Douglas Bosco Aidoo, Daniels Konja, Isaac Tabiri Henneh, Martins Ekor, "Protective Effect of Bergapten against Human Erythrocyte Hemolysis and Protein Denaturation In Vitro", International Journal of Inflammation, vol. 2021, Article ID 1279359, 7 pages, 2021. https://doi.org/10.1155/2021/1279359

Protective Effect of Bergapten against Human Erythrocyte Hemolysis and Protein Denaturation In Vitro

Academic Editor: Sachchida Nand Rai
Received04 Oct 2021
Revised07 Dec 2021
Accepted10 Dec 2021
Published21 Dec 2021

Abstract

Bergapten, a furocoumarin found in many medicinal plants, is used for the management of various conditions. The present in vitro study evaluated the ability of bergapten to prevent human erythrocyte hemolysis and protein denaturation. Bergapten administered at 10, 30, and 100 μg/ml exhibited a significant concentration-dependent protection on the erythrocyte membrane exposed to hypotonicity and heat-induced hemolysis. The concentration at which bergapten inhibited 50% of the cells from hemolysis (IC50) was determined on a dose-response curve, plotted as logarithmic (concentration) against percentage inhibition, keeping the hemolysis produced within the control group at 100%. Bergapten treatment produced an IC50 value of 7.71 ± 0.27 μg/ml and 4.23 ± 0.42 μg/ml for hypotonicity and heat-induced hemolysis, respectively. Diclofenac sodium at similar concentrations produced an IC50 value of 12.22 ± 0.30 μg/ml and 9.44 ± 0.23 μg/ml in the hypotonicity and heat-induced hemolysis, respectively. The ability of bergapten to inhibit protein denaturation was studied as part of an investigation on its mechanism of action. The results showed a significant concentration-dependent reduction in protein denaturation. When administered at 10, 30, and 100 μg/ml, bergapten produced a concentration-dependent reduction in albumin denaturation. Bergapten inhibited protein denaturation with IC50 values of 5.34 ± 0.30 μg/ml and 12.18 ± 0.20 μg/ml in the heat-treated egg albumin and bovine serum albumin denaturation experiments, respectively. Diclofenac sodium (10, 30, and 100 μg/ml) exhibited a similar protection against heat-treated egg albumin and bovine serum albumin denaturation experiments with IC50 values of 8.93 ± 0.17 μg/ml and 12.72 ± 0.11 μg/ml, respectively. Taken together, data from this study show that the pharmacological properties of bergapten may in part be related to its membrane-stabilizing and antidenaturation properties.

1. Introduction

The human red blood cells (RBCs), also referred to as erythrocytes, are the most abundant (˃80%) blood cells and vertebrates principal means of transporting oxygen from the lungs to the body tissues via the circulatory system. The mammalian RBC develops in the bone marrow, anucleate cells, and contains haemoglobin (a red iron-rich protein which gives the blood its characteristic colour) [1, 2]. In mature humans, RBCs are small, round, and biconcave but very flexible as they pass through extremely small blood vessels.

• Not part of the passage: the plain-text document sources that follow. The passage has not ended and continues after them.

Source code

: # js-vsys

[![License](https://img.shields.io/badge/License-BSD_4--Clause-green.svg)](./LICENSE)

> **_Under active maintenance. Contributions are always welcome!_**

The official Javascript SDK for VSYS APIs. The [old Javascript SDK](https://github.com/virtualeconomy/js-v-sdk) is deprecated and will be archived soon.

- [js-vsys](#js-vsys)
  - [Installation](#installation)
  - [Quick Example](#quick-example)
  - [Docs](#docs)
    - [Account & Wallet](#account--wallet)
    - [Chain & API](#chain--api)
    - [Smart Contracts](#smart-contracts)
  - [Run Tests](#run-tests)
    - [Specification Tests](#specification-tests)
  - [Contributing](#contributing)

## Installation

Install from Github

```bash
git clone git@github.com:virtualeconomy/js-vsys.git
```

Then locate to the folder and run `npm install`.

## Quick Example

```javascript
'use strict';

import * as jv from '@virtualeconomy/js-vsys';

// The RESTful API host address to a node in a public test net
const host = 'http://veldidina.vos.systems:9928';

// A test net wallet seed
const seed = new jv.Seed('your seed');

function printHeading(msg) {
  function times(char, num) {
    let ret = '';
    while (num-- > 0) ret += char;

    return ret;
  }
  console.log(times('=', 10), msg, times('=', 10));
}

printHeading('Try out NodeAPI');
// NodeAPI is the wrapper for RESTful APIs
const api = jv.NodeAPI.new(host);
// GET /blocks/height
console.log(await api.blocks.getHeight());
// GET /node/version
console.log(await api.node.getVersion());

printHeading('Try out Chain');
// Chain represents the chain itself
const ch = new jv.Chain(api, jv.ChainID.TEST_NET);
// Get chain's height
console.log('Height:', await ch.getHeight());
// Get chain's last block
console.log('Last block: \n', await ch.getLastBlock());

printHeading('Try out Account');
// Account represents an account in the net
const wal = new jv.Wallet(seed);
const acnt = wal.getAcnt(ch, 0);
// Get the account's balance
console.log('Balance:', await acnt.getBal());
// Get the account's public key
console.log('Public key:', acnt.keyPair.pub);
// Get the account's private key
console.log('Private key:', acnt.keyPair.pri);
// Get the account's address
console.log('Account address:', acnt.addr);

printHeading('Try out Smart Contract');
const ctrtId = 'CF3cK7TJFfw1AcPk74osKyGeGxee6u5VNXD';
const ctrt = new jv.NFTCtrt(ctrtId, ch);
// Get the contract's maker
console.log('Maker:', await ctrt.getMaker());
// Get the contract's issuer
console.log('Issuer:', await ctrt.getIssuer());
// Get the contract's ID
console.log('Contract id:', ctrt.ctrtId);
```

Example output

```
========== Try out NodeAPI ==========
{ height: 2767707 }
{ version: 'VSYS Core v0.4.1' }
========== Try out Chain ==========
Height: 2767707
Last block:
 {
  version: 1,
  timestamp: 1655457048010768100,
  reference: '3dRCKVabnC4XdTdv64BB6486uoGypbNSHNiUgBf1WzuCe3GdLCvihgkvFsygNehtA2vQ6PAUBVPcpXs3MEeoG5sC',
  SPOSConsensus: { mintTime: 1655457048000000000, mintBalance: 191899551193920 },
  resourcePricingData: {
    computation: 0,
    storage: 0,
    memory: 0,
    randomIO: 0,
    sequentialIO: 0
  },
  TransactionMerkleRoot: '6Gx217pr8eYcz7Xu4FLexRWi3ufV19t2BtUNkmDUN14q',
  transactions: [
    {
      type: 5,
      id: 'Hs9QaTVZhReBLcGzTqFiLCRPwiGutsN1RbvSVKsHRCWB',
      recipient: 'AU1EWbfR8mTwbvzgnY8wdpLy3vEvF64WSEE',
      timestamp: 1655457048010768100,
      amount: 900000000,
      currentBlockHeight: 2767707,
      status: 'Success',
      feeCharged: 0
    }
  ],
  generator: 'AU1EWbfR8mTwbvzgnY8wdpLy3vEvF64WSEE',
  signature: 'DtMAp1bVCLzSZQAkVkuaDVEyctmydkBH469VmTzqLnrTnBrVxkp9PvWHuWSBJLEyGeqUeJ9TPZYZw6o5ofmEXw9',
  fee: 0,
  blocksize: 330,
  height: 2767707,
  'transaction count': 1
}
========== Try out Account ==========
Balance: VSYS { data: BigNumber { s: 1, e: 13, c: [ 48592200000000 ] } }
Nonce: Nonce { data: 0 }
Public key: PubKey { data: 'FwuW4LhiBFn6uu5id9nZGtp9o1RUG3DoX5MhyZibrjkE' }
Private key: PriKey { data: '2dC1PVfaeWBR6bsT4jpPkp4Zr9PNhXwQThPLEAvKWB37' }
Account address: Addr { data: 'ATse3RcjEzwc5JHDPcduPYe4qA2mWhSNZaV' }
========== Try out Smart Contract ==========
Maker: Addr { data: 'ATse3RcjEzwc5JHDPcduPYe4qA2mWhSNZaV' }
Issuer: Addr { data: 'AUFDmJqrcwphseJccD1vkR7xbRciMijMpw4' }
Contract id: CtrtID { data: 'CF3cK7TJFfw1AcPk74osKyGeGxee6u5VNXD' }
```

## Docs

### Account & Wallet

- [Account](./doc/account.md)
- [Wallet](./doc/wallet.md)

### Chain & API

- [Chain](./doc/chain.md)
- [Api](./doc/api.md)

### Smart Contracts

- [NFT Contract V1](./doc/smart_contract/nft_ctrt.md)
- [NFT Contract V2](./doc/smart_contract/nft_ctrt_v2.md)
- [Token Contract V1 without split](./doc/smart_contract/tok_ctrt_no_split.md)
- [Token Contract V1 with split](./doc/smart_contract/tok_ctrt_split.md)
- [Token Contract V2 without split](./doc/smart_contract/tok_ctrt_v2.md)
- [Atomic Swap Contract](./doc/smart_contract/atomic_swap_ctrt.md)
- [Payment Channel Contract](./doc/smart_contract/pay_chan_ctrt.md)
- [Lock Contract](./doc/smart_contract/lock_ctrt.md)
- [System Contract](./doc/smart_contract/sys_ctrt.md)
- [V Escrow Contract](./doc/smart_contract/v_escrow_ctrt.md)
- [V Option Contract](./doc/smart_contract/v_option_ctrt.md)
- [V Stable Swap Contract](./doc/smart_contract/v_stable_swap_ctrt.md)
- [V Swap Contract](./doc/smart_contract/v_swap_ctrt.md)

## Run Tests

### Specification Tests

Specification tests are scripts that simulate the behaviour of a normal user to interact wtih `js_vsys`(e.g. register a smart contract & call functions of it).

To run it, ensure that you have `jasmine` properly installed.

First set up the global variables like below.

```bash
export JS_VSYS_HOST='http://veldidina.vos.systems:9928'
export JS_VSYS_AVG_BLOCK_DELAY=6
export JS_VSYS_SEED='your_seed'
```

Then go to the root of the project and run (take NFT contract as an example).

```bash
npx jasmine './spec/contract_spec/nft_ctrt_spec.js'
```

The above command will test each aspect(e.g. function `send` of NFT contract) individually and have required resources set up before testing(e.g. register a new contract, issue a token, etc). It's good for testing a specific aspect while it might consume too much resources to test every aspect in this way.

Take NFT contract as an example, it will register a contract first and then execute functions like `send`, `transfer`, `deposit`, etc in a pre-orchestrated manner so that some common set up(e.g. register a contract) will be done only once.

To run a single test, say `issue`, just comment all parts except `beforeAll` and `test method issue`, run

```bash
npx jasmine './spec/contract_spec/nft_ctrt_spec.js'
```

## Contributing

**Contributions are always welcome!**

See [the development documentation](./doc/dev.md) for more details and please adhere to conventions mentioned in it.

The RBC membrane is a two-dimensional (2D) structure, comprised of a cytoskeleton and a lipid bilayer, tethered together via band-3 proteins at the spectrin-ankyrin binding sites and glycophorin at the actin junctional complexes [3]. Defects in the cytoskeleton membrane proteins compromise the integrity of the RBC, as seen in blood disorders such as sickle cell disease, haemolytic anaemia, thalassemia, spherocytosis, and elliptocytosis [4]. The lipid bilayer contains phospholipids, sphingolipids, cholesterol, and integral membrane proteins. Erythrocyte membranes perform similar functions to those of highly specialized cells in the body and are considered a simple cell model to study complicated biochemical phenomena [5]. Every small change in the architecture and composition of the erythrocyte membrane can affect the functioning of membrane protein ion and water channels which regulate the chemical and physiological balance in the cell. High polyunsaturated fatty acids (PUFAs) and the high cellular oxygen and haemoglobin (Hb) concentrations make erythrocyte membranes highly susceptible to oxidative damage [6]. Oxidants induce biophysical abnormalities in the erythrocyte membrane by decreasing cytoskeletal protein content and production of high molecular weight proteins [7, 8].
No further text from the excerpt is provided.